§ Source material
═══
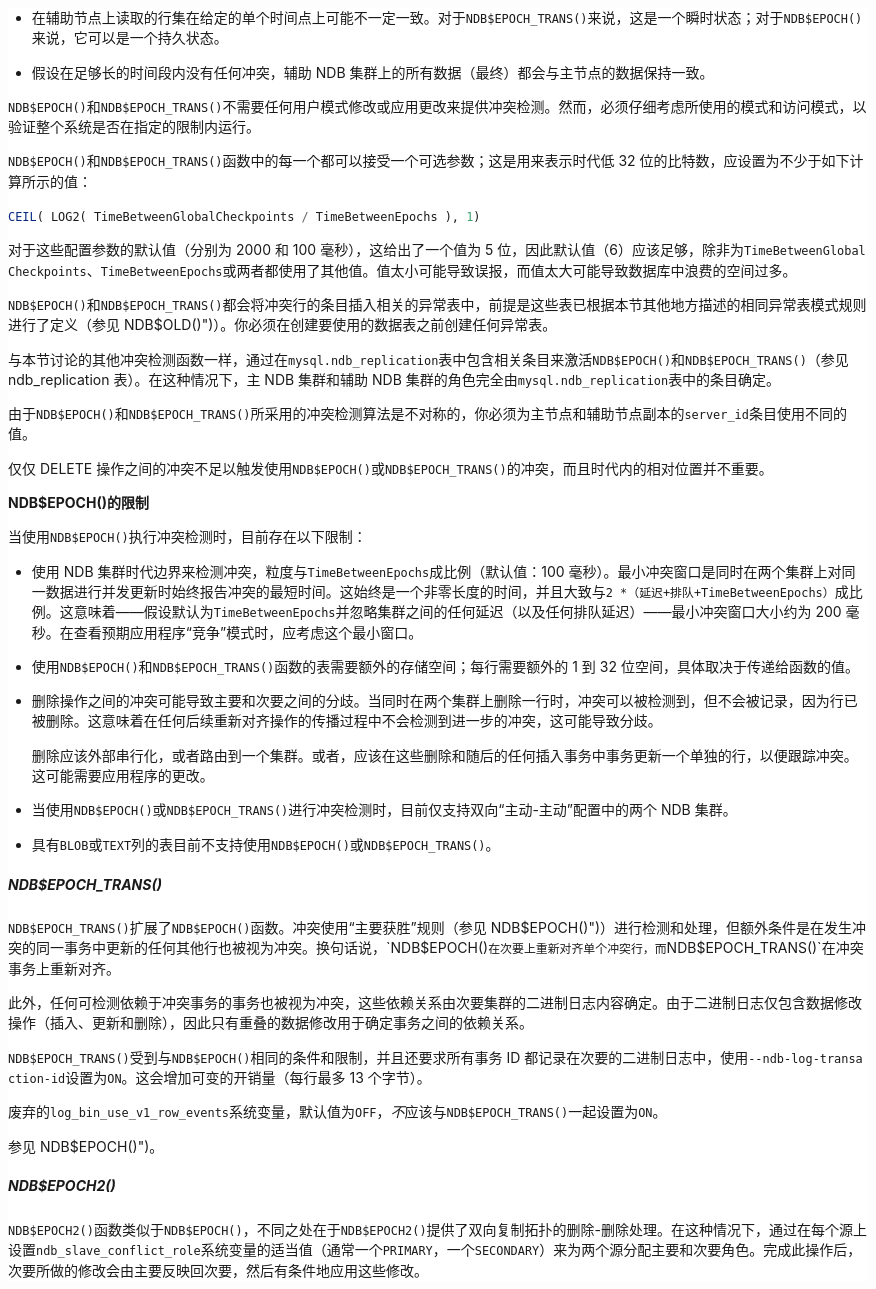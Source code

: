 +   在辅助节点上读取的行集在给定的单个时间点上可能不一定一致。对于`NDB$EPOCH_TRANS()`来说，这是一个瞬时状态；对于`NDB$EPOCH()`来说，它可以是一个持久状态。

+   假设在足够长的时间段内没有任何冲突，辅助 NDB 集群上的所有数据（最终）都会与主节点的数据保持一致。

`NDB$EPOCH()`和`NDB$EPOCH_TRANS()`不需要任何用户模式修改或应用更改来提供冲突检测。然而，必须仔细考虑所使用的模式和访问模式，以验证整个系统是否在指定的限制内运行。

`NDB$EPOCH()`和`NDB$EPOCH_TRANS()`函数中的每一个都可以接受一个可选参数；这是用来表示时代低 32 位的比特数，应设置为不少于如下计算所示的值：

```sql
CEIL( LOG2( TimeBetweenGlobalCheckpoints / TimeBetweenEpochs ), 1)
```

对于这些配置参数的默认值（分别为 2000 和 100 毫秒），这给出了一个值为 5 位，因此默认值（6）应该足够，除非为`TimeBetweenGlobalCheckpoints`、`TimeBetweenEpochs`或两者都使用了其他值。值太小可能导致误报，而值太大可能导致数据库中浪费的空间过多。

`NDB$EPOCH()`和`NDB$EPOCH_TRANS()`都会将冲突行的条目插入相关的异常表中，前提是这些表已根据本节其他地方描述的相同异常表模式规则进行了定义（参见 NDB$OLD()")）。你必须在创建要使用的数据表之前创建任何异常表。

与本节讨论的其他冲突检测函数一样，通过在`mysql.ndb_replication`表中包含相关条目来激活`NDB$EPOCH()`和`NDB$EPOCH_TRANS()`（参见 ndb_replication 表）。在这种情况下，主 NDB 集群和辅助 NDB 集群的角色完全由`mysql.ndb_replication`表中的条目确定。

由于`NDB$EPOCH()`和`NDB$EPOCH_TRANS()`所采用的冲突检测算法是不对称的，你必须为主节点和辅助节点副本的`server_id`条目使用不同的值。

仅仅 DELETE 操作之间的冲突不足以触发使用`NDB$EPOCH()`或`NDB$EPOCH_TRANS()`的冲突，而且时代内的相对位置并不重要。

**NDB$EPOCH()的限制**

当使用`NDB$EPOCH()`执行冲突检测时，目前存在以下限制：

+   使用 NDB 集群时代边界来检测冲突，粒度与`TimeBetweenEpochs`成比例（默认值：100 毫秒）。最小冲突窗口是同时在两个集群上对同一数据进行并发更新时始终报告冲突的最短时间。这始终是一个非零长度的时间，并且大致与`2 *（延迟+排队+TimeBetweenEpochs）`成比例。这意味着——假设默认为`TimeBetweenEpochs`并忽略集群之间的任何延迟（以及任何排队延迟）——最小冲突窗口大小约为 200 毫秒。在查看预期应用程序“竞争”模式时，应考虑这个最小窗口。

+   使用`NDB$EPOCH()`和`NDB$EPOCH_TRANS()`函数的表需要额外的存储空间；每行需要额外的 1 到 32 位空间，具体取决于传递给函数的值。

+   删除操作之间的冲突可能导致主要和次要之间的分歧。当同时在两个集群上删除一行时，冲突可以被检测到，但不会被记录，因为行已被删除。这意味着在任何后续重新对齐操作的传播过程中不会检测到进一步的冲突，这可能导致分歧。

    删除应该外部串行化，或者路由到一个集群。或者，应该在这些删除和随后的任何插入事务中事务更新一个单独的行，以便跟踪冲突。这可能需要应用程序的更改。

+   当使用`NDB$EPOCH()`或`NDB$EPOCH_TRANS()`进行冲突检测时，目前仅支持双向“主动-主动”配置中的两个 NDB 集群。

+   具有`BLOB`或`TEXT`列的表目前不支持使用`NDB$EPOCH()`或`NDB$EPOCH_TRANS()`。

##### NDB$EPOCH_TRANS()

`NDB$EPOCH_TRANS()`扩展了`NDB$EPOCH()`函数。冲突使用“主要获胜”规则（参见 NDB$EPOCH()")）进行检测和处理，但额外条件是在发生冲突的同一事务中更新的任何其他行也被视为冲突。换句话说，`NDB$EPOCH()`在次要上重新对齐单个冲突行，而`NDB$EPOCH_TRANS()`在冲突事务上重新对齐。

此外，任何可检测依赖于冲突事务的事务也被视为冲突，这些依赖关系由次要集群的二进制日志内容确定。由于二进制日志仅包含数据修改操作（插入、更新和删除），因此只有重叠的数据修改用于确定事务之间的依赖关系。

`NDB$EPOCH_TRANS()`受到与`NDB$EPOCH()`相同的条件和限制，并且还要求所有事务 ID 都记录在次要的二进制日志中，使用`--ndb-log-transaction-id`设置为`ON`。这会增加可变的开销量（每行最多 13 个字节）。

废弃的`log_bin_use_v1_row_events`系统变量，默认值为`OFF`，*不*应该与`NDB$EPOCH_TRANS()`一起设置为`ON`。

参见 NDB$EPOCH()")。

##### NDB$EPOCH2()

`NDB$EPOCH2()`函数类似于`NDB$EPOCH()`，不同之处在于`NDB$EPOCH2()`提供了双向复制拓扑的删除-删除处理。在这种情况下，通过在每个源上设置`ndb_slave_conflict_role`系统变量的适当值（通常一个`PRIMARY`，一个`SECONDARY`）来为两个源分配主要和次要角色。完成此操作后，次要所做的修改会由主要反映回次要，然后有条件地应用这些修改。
═══
§ Assignment
When the word "在这种情况下" shows up in a line of the entries, pull that line out.

§ Response to this task
与本节讨论的其他冲突检测函数一样，通过在`mysql.ndb_replication`表中包含相关条目来激活`NDB$EPOCH()`和`NDB$EPOCH_TRANS()`（参见 ndb_replication 表）。在这种情况下，主 NDB 集群和辅助 NDB 集群的角色完全由`mysql.ndb_replication`表中的条目确定。
`NDB$EPOCH2()`函数类似于`NDB$EPOCH()`，不同之处在于`NDB$EPOCH2()`提供了双向复制拓扑的删除-删除处理。在这种情况下，通过在每个源上设置`ndb_slave_conflict_role`系统变量的适当值（通常一个`PRIMARY`，一个`SECONDARY`）来为两个源分配主要和次要角色。完成此操作后，次要所做的修改会由主要反映回次要，然后有条件地应用这些修改。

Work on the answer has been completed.